Migron settlers: Netanyahu's government must repeal unjust outpost demolition
'The government encouraged us to come here, and we demand that justice be done,' Migron leader says, following court's rejection of compromise which would have left the outpost in place until 2015.
Representatives of the West Bank outpost of Migron reacted harshly on Monday to a High Court of Justice decision invalidating agreements reached between settler representatives and the government, which would have delayed the demolition of the settlement.
"The Israeli government encouraged us to come here and we are demanding from the prime minister that justice be done. The ball is in the prime minister's court. We are certain that the [government's] ministers will not lend a hand to destruction [of the outpost]," said Migron spokesman Itay Hamo.
The High Court of Justice unanimously rejected a compromise deal between the state and residents of Migron on Sunday, ordering that the West Bank settlement outpost be evacuated and demolished by August 1.
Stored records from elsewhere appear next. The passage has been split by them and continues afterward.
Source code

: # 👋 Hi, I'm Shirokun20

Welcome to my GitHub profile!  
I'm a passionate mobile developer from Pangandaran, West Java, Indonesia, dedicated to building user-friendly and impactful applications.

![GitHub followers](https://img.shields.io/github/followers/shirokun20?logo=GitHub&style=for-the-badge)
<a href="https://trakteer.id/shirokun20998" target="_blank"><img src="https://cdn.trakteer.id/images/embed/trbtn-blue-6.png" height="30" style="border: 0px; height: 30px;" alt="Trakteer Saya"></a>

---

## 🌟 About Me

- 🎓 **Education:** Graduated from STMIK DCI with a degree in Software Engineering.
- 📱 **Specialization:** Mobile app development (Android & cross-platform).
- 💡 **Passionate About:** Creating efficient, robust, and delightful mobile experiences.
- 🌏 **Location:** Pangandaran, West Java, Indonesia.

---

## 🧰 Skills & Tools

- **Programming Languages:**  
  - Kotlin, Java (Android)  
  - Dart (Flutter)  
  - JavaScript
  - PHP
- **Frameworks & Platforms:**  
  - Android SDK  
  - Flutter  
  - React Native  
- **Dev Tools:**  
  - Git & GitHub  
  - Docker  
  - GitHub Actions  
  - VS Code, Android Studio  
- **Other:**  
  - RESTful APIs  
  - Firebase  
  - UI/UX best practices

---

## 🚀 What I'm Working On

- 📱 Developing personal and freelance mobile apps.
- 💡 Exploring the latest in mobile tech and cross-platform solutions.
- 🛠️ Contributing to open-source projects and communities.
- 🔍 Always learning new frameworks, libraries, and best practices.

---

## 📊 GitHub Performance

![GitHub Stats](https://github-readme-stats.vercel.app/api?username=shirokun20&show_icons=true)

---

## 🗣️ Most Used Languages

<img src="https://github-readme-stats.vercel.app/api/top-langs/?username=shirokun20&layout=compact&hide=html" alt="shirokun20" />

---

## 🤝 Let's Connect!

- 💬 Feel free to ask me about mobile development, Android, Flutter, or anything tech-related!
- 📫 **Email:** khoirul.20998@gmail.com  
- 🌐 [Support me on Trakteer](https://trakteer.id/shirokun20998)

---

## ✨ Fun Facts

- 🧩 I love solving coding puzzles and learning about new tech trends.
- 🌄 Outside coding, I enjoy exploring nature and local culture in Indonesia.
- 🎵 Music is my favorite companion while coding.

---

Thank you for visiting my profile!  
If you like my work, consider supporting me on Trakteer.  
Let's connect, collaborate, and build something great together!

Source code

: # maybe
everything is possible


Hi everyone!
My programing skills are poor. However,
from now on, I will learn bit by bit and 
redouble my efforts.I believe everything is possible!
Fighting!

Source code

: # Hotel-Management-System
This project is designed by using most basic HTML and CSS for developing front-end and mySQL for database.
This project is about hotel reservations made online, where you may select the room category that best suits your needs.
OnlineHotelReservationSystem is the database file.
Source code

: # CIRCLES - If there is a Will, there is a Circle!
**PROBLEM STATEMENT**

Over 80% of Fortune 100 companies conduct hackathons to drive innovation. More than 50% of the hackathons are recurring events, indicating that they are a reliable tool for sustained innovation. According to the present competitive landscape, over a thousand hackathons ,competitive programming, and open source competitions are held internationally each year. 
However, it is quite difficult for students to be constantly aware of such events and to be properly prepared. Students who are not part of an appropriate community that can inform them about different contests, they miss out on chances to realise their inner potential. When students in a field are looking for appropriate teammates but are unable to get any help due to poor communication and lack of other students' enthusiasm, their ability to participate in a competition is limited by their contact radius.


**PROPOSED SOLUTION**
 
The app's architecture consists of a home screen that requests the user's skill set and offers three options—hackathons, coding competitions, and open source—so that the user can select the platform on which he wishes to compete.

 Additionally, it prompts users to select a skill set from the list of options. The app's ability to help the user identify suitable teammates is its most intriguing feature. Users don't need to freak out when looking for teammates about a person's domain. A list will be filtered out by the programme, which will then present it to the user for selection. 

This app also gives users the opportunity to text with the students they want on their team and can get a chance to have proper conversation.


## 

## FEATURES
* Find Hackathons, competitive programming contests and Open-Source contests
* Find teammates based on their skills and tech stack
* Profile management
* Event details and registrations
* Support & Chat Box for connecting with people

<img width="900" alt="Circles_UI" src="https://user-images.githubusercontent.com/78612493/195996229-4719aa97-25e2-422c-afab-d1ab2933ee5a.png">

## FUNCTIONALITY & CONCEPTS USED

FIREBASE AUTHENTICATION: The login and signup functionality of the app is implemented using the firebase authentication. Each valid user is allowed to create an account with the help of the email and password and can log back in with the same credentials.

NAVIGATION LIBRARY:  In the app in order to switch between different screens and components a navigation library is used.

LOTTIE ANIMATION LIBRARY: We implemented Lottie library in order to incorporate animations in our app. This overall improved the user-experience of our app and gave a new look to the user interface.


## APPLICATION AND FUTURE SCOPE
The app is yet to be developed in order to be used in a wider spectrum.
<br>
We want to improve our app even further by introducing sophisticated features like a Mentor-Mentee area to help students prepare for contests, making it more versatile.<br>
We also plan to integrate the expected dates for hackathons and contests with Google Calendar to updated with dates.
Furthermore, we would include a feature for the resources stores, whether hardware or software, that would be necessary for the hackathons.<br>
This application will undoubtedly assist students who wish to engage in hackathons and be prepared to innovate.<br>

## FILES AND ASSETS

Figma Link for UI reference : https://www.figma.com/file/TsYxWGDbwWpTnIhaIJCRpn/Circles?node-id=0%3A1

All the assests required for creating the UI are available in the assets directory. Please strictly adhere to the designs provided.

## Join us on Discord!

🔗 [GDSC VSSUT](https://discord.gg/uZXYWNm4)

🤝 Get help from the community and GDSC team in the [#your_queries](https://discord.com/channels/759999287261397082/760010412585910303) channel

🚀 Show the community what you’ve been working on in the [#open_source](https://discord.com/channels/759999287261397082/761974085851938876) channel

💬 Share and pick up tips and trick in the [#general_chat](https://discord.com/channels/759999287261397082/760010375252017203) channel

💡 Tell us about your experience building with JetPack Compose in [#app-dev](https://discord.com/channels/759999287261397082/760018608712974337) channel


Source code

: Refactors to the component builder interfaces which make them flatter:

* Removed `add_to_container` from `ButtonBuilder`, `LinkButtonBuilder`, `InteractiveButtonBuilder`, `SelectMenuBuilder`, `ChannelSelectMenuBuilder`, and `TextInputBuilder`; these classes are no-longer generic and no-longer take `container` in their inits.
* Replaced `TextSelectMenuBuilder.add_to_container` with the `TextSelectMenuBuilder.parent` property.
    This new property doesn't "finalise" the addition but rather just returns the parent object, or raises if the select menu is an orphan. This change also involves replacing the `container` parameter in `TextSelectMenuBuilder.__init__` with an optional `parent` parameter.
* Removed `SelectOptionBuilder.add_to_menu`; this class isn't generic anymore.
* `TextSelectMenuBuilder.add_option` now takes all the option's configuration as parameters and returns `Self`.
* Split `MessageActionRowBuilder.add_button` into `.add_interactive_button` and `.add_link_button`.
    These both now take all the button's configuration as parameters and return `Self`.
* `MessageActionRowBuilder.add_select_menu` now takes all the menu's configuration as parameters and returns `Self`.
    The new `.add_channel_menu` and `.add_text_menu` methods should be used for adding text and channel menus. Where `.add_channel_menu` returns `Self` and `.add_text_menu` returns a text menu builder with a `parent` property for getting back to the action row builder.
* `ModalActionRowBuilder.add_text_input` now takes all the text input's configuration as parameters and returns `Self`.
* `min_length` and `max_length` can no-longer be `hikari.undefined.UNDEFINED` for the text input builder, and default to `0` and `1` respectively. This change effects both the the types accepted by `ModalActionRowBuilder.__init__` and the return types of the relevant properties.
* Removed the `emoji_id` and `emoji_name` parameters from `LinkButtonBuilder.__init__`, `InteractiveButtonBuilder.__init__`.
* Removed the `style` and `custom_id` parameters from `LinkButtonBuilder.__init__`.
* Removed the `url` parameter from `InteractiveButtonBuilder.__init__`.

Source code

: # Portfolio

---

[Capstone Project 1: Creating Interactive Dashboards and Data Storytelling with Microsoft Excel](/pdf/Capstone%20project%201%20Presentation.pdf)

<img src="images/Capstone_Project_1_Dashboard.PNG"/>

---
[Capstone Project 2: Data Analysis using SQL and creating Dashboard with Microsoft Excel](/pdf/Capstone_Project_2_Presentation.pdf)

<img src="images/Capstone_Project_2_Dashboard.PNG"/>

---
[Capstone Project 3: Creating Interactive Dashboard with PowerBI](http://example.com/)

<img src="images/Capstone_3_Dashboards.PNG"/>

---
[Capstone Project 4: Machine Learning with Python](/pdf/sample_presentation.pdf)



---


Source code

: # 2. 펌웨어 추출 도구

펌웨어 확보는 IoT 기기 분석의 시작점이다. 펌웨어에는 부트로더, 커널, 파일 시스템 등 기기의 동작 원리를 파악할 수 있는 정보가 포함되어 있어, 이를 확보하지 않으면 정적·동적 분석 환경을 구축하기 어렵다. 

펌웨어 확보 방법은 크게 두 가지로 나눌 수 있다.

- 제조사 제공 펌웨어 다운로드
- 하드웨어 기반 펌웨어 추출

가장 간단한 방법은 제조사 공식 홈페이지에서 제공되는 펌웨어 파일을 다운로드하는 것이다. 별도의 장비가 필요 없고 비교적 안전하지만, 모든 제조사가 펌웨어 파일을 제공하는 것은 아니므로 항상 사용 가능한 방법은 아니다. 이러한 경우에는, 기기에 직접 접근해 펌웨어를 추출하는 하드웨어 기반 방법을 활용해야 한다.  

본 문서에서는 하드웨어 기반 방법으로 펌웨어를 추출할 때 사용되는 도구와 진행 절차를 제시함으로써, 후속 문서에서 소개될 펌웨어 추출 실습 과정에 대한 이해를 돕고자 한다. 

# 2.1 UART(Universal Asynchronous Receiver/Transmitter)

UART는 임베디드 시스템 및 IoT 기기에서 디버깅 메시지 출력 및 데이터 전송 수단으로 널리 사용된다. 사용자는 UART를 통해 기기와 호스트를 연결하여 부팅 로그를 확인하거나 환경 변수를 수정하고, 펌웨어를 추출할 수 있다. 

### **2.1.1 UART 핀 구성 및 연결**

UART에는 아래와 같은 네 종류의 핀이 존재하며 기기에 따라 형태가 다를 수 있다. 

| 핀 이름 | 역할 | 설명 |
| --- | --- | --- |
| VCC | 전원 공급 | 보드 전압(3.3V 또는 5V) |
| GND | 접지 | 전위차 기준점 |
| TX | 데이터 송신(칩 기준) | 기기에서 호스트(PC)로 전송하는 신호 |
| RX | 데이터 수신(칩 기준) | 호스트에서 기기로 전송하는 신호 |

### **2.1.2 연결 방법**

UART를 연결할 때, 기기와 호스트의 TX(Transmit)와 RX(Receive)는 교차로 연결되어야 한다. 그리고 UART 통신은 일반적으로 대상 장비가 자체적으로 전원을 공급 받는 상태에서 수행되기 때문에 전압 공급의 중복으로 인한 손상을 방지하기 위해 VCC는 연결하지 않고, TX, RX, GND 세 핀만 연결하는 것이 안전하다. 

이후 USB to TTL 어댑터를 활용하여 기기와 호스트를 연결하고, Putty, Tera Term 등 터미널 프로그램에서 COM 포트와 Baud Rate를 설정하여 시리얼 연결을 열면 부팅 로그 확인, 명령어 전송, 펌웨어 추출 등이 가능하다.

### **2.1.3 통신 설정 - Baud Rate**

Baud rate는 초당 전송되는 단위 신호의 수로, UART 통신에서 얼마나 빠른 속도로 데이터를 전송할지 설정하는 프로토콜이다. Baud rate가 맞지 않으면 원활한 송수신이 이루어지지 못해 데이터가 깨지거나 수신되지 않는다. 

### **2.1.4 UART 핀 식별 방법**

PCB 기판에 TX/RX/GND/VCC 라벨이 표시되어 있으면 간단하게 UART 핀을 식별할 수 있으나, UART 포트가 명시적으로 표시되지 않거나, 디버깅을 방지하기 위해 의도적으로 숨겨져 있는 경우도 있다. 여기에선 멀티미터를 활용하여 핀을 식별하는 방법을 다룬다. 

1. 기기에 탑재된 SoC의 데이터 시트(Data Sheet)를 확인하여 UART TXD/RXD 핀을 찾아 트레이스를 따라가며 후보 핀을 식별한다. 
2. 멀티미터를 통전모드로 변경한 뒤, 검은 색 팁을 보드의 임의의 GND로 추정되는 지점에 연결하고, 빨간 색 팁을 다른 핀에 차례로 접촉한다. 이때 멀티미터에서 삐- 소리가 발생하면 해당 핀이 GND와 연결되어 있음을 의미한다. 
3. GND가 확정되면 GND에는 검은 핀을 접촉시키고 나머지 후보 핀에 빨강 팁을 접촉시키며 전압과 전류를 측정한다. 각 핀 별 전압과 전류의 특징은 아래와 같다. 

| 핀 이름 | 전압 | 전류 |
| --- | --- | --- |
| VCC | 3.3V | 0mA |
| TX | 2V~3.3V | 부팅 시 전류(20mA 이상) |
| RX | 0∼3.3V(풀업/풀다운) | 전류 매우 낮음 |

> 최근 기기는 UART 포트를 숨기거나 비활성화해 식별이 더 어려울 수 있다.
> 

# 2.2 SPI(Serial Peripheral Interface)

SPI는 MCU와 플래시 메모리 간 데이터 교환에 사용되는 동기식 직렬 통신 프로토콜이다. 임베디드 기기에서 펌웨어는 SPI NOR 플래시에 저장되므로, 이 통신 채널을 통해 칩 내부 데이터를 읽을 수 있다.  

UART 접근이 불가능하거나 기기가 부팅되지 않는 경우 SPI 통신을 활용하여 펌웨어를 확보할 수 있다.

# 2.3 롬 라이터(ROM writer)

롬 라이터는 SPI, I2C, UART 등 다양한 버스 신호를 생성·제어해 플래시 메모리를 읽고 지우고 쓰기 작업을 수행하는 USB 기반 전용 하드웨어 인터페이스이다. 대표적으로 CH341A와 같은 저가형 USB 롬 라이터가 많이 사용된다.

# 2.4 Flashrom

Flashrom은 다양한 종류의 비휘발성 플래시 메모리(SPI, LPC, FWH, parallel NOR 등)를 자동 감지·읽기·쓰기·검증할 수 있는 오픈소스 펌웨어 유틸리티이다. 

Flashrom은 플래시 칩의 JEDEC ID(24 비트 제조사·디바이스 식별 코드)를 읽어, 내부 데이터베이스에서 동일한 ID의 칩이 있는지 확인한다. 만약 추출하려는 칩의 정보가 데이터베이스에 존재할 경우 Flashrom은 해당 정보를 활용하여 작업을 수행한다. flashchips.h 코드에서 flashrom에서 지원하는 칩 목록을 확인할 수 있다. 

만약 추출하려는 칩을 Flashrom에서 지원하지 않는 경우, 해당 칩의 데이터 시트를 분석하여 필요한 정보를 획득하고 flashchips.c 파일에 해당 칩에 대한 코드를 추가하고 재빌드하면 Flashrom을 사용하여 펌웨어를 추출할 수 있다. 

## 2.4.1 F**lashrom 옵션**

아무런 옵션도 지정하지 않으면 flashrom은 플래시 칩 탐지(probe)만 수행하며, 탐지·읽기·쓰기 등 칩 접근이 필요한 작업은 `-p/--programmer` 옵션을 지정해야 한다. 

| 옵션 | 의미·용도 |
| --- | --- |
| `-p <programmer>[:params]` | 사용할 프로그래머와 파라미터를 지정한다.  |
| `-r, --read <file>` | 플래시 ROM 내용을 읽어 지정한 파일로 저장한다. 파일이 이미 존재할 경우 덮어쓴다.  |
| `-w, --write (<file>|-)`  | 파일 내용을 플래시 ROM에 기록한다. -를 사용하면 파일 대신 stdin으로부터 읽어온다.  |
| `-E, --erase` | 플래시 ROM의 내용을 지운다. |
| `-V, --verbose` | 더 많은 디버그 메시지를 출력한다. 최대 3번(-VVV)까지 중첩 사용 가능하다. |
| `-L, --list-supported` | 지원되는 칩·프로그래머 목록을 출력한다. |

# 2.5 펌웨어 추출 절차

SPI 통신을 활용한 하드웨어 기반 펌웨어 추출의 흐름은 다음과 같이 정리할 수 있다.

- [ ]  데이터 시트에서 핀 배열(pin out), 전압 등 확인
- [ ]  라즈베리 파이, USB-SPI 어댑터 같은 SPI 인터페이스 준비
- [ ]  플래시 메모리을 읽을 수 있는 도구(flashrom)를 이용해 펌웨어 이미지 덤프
According to the compromise, Israel would have been able to avoid dismantling the settlement, which it was required to do by a previous Supreme Court ruling, until 2015.
Noting that former Gaza settlers evacuated by the government in 2005 were still living in temporary housing, Hamo added that Migron residents would not be party to such an agreement.
"The government reached compromises with us and we demand that the prime minister uphold the agreement and the understandings and do everything that was discussed," said Migron founder Itai Harel.
Earlier Monday, Minister without Portfolio Benny Beginattempted to downplay the court's ruling, calling it "merely a change to the timetable."
"The court did not even address the core question of the agreements that we reached, according to which at some later stage the outpost will be evacuated, and instead of the limited, cramped settlement that exists now, a new neighborhood will be built for 200 families, and maybe more, for the glory of the state of Israel," Begin told ultra-Orthodox radio station Kol Barama.
"Thank God that we have a court in Israel that can nullify decisions made by the government," Begin said, adding that governments sometimes make mistakes and it is the court's job to fix them.
Begin also criticized a bill submitted by MK Zevulun Orlev which would regularize the legal status of outposts, calling it a "bizarre bill" which would "certainly be damaging to Jewish settlement in Judea and Samaria."
"This is simply unacceptable. The purpose of this legislation is to come and say to the countries of the world that we, the Jews in Judea and Samaria, are 'thieves.' The whole idea is a stain on the settlement [enterprise]," Begin said.